Comments on: Cloudera presents the MapReduce bull case

By: tecosystems » When Your Customer is Your Competitor: The Return of Roll Your Own

Tue, 12 Jan 2010 22:08:33 +0000

[…] they needed. From either the technology or cost perspectives. As Cloudera’s Jeff Hammerbacher related to Curt Monash, Hadoop enjoyed advantages over commercial relational alternatives for Facebook, […]

By: Facebook, Hadoop, and Hive | DBMS2 -- DataBase Management System Services

Facebook, Hadoop, and Hive | DBMS2 -- DataBase Management System Services — Mon, 11 May 2009 08:29:10 +0000

[…] Updating the metrics in my Cloudera post, […]

By: thumper

thumper — Fri, 01 May 2009 18:05:29 +0000

I think some folk have gotten the idea …

MR is a platform for large scale, parallelized computation. We’ve always dawn a distinction between ETL tools and DBMSs, and MR/Hadoop is probably better conceived of as a next generation ETL platform. Why? Because it has no query capabilities, no indexing, poor tools support, etc.

Which is a fine thing, to be honest. Programming models for parallel computation have always been tough. Looks like MR has hit a nice balance between power and simplicity.

By: Michael McIntire

Michael McIntire — Thu, 30 Apr 2009 18:40:51 +0000

I think the entire discussion bakes down to some simple points. M/R is simple to install, and fast to implement single functions. It has near zero enterprise functions. MPP DBs are hard to setup, and really start to shine with appropriate re-use of structures and enterprise methodology. Add to MPP DB that the structural foundation provided by declarative SQL enables much more independent third party BI tools (add 25 years of development time too).

Keep in mind that Map/Reduce is really only a marketing moniker now, and that these systems are really collections of parallel tools. The few implementation plans I’ve seen usually include join operators in the future for example. It’s growing and getting better, it is still years away from being as efficient as an MPP DB implementation – at least for my use cases.

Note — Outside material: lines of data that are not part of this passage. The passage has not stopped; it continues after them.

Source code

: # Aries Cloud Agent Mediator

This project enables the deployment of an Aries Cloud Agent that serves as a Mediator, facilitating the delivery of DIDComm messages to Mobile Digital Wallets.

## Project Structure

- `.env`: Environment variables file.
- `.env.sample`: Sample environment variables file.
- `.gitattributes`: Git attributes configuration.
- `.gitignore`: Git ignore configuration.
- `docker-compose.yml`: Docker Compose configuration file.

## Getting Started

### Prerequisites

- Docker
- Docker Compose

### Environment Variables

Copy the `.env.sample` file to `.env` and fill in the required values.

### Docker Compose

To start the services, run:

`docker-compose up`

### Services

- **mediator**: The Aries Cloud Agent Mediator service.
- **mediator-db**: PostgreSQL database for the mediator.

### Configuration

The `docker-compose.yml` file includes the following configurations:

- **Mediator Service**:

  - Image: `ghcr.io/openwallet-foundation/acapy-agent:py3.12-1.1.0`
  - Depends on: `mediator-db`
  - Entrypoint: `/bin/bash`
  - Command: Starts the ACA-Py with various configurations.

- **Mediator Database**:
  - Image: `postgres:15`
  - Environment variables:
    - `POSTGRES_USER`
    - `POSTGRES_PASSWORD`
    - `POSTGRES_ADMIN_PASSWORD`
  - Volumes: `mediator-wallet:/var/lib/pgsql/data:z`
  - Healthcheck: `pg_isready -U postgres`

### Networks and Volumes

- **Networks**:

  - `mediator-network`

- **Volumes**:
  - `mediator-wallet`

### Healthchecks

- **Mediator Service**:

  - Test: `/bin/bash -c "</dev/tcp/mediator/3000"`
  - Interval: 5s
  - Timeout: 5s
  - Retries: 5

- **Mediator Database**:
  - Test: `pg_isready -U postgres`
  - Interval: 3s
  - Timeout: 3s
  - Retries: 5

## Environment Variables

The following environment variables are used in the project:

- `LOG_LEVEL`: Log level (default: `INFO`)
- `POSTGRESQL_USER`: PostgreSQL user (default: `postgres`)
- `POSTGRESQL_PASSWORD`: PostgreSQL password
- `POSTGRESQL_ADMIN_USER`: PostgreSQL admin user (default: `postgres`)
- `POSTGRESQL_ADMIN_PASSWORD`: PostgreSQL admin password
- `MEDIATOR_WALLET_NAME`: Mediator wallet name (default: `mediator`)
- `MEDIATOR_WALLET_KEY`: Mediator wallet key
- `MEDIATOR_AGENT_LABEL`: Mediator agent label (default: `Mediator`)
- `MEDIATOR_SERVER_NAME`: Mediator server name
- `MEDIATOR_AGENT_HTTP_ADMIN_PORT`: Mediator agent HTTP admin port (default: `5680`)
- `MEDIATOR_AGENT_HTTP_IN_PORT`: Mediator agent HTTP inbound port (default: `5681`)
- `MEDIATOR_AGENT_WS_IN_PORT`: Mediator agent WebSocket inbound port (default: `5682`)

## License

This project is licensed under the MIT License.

It is my assertion that the MPP Database vendors entirely missed the impacts of their licensing schemes on web applications/companies. Think the Google or Facebook startup could have afforded Oracle – it would have cost more than the companies made in revenue. Not all applications fit the model of $$ value per transaction – necessity is what has driven the uptake in M/R.

We need open source MPP data management platforms – I specifically am not using DBMS, because there are large classes of analytics which do not lend themselves to relational technology. The closest thing we have to an efficient MPP programming API is OpenMPI and it’s brethren, which makes an MPP Database look like child’s play, much less something as simple as M/R.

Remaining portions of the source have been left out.